▶ _Assignment_: Please copy out every line of the listing below in which the word "ServerSocketChannel" appears.

▬▬▬▬▬▬▬▬▬▬

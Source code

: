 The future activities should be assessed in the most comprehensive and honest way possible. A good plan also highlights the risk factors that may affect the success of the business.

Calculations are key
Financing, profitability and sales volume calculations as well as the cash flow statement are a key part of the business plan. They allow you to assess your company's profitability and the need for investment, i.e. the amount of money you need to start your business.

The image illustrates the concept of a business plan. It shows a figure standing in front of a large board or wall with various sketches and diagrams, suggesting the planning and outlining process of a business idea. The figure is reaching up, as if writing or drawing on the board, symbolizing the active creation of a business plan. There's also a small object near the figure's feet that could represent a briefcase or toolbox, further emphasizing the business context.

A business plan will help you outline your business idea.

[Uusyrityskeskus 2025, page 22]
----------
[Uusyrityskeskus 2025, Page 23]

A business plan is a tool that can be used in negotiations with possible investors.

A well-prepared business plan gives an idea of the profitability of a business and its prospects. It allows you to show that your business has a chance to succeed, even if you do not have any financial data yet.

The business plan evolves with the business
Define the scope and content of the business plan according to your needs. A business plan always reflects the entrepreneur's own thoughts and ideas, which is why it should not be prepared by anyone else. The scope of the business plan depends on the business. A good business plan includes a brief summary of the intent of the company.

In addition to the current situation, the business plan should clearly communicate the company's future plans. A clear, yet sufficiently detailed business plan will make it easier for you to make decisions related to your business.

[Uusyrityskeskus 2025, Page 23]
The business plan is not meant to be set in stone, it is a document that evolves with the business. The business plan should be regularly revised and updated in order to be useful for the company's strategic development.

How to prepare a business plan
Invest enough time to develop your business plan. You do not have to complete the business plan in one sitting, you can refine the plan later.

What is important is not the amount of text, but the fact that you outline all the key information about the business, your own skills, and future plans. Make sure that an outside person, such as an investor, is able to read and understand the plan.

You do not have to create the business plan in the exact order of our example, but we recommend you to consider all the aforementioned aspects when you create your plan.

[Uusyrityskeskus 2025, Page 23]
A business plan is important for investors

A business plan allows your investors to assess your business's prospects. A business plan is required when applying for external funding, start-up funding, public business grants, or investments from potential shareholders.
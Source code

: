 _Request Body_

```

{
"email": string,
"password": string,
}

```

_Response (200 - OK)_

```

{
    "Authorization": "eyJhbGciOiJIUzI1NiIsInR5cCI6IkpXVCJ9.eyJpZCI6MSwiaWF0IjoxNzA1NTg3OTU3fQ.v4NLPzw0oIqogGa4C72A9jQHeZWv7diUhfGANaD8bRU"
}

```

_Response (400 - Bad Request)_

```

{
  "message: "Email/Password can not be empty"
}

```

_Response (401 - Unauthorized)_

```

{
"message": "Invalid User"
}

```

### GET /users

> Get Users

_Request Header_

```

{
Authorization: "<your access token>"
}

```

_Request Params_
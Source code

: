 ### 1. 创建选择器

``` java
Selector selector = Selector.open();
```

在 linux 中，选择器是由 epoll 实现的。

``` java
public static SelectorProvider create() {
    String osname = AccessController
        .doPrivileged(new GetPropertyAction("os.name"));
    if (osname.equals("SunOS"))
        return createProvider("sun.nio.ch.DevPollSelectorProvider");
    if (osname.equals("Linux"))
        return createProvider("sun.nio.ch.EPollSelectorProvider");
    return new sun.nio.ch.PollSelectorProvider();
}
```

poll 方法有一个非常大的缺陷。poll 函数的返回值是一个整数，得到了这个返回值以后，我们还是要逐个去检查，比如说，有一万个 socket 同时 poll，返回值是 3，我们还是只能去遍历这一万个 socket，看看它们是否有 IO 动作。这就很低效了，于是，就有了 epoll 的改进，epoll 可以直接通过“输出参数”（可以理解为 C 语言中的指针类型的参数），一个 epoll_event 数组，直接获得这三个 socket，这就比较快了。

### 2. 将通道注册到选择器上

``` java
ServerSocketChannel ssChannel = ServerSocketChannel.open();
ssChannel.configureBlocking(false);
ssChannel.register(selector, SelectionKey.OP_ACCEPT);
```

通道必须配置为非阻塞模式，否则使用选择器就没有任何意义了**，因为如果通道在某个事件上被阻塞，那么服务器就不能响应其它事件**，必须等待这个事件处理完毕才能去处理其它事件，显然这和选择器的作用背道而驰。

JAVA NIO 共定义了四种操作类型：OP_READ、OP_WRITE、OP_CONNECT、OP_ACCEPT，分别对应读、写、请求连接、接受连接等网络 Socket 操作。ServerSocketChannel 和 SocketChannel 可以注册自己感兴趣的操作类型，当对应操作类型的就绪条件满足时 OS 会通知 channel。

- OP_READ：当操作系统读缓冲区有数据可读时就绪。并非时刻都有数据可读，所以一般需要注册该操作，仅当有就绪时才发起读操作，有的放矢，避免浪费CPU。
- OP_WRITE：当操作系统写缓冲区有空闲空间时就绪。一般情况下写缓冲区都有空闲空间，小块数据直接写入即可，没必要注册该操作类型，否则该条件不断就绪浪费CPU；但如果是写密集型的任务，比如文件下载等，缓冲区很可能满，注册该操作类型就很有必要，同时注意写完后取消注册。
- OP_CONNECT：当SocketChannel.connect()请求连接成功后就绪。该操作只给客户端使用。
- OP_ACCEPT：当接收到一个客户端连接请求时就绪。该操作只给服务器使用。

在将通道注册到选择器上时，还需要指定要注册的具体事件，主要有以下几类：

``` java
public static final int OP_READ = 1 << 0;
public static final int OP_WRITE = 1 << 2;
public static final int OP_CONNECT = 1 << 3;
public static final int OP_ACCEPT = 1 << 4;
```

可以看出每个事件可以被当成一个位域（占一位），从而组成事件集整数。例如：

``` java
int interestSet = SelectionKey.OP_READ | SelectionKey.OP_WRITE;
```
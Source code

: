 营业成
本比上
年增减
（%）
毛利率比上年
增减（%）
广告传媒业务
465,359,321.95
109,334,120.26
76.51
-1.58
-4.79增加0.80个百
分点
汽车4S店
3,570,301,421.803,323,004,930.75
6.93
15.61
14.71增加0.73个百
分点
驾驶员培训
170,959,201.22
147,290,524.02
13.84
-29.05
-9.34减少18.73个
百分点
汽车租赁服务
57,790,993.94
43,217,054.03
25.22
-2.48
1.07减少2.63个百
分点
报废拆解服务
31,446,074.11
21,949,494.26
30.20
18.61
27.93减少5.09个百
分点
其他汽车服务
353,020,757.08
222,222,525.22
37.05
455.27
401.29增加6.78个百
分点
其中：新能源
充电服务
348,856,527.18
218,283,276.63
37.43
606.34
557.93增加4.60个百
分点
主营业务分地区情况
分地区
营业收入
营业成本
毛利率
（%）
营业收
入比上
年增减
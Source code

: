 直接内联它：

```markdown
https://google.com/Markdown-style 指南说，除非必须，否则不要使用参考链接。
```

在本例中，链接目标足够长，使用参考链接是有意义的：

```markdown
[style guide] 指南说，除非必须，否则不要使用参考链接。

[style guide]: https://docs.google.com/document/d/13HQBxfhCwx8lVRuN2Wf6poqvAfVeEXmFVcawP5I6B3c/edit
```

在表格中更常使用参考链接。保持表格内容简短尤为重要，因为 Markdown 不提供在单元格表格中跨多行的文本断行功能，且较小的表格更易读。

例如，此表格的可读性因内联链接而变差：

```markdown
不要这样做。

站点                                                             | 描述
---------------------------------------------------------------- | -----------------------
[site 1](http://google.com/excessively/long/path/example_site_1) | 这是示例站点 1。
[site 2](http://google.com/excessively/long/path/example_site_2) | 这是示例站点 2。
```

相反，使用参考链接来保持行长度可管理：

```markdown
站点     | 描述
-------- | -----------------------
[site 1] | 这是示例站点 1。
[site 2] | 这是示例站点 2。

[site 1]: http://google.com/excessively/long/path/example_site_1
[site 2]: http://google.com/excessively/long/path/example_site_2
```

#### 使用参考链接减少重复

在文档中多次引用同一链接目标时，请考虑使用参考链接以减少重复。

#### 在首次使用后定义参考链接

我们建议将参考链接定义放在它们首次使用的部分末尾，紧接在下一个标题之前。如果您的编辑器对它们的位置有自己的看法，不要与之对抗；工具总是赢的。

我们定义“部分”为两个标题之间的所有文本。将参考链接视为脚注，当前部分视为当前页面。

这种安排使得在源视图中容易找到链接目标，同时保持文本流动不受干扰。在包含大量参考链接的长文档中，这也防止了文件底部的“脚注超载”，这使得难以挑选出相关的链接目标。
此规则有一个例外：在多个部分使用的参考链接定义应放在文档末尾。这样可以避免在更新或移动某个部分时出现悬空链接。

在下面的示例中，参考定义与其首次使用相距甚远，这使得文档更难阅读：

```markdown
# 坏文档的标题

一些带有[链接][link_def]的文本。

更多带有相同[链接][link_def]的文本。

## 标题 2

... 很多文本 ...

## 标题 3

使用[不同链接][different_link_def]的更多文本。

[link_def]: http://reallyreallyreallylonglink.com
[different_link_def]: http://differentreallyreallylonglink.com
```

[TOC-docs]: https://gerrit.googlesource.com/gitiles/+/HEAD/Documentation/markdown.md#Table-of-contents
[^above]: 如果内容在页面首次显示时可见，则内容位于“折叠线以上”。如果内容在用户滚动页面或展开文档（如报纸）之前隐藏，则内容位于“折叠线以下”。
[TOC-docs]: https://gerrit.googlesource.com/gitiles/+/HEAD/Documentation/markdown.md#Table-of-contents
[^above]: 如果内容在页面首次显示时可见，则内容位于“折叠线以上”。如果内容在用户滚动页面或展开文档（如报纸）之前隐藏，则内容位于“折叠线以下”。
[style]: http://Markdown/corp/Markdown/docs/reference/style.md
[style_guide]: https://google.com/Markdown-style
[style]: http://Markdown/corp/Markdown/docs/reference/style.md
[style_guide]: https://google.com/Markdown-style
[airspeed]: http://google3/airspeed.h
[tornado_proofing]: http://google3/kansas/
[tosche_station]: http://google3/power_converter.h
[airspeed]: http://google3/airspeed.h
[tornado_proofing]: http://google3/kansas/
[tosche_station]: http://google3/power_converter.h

▬▬▬▬▬▬▬▬▬▬

▶ _Written solution_:
ServerSocketChannel ssChannel = ServerSocketChannel.open();
JAVA NIO 共定义了四种操作类型：OP_READ、OP_WRITE、OP_CONNECT、OP_ACCEPT，分别对应读、写、请求连接、接受连接等网络 Socket 操作。ServerSocketChannel 和 SocketChannel 可以注册自己感兴趣的操作类型，当对应操作类型的就绪条件满足时 OS 会通知 channel。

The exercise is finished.